= Beginning of Section =
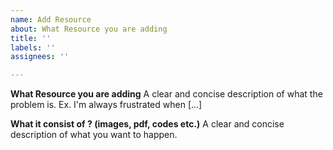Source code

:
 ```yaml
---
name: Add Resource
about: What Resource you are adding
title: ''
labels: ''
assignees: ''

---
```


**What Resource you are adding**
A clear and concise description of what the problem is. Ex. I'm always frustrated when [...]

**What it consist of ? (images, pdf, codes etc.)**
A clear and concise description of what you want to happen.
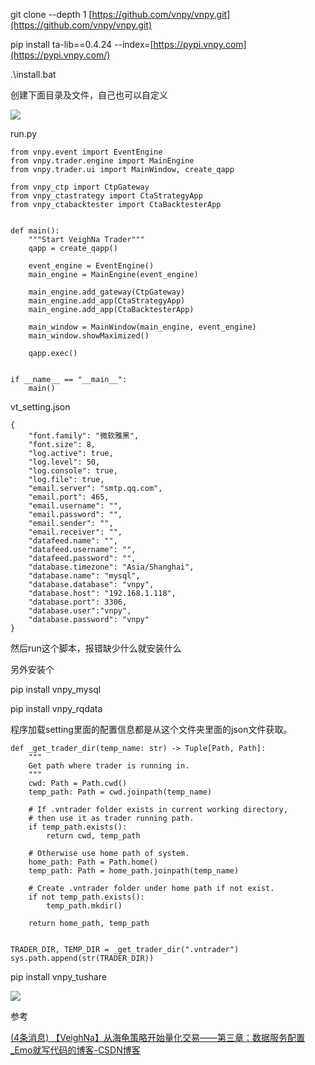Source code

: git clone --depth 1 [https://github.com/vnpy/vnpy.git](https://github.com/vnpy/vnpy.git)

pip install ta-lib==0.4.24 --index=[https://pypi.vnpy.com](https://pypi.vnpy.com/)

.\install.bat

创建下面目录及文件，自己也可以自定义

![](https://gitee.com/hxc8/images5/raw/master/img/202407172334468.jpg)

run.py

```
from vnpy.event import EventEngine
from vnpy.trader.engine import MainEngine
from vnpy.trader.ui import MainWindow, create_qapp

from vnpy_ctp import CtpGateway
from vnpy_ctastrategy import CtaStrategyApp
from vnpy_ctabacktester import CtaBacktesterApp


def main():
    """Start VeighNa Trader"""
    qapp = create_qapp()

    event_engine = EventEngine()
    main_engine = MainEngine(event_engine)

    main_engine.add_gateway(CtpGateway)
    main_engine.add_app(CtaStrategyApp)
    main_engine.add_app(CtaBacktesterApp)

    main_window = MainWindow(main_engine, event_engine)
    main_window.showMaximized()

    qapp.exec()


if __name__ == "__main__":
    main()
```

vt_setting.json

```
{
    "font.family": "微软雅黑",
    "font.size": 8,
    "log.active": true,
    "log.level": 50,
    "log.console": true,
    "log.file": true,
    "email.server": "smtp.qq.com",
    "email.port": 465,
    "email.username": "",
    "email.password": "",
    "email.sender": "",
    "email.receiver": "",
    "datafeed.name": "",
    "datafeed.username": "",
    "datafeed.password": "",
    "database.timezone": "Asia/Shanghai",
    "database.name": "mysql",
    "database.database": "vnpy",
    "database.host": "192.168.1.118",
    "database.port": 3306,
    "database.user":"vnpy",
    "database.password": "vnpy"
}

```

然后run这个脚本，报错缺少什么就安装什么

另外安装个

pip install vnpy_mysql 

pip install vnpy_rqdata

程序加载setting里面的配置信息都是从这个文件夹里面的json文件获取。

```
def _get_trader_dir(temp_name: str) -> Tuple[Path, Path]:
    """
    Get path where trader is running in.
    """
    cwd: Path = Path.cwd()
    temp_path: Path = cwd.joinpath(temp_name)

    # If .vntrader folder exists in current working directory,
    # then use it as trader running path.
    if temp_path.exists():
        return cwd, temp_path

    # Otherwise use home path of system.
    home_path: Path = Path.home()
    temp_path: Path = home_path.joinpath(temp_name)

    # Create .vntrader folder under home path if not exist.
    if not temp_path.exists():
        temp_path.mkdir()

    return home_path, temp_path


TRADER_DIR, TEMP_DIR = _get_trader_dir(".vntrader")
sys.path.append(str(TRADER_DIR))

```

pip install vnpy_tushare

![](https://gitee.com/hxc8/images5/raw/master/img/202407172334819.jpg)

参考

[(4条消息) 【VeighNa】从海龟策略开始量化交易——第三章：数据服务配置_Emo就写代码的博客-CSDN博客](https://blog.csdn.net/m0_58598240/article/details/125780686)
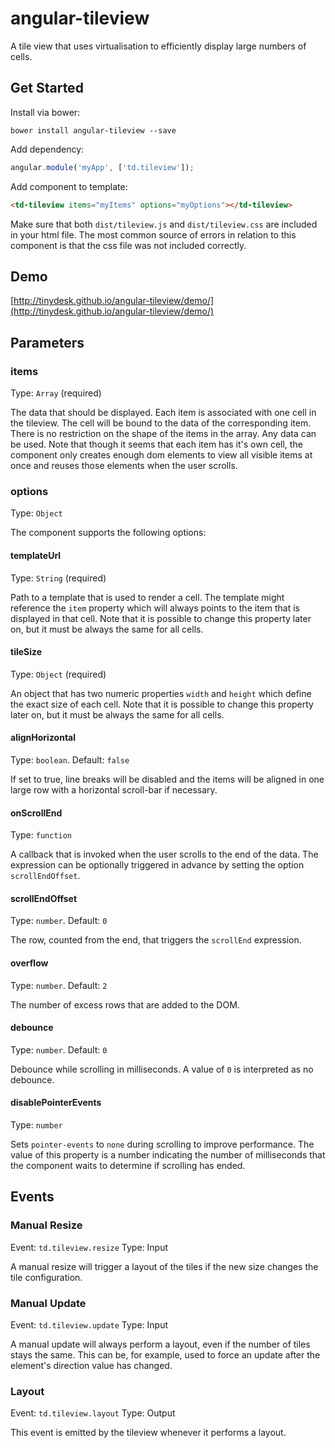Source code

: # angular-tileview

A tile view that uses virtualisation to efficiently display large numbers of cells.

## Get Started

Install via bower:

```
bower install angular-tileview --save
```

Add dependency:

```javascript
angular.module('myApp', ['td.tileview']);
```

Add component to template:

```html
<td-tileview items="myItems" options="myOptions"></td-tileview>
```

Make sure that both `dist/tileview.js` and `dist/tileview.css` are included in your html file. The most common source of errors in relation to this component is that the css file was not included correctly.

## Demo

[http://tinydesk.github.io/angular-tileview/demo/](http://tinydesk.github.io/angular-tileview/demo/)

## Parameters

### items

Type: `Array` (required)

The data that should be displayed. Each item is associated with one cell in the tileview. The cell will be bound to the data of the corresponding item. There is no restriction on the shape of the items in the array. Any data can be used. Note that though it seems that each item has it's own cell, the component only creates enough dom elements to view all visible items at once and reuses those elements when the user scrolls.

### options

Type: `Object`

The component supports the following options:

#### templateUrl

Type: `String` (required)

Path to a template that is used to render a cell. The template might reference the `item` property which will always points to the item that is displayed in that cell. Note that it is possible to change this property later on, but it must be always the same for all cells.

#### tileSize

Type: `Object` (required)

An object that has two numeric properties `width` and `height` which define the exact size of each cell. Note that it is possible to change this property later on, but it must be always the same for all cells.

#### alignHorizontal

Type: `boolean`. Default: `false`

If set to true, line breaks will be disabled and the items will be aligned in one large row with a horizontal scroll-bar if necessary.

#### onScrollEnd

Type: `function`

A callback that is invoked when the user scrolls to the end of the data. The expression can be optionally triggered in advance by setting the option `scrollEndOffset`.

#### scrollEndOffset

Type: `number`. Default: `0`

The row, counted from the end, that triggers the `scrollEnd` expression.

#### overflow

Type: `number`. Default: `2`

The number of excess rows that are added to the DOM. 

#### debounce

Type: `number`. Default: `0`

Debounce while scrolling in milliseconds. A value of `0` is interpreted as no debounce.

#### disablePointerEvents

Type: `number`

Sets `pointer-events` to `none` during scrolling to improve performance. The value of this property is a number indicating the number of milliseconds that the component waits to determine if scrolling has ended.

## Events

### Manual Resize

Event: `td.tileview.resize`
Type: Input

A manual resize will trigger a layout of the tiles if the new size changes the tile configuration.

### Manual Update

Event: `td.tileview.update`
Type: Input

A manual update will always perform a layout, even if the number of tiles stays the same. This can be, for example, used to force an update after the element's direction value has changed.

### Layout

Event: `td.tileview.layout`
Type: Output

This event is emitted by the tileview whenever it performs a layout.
= End of Section =
• [TO DO]
What lines of the material contain "options"? Show them.

• [EXPECTED ANSWER]
<td-tileview items="myItems" options="myOptions"></td-tileview>
### options
The component supports the following options:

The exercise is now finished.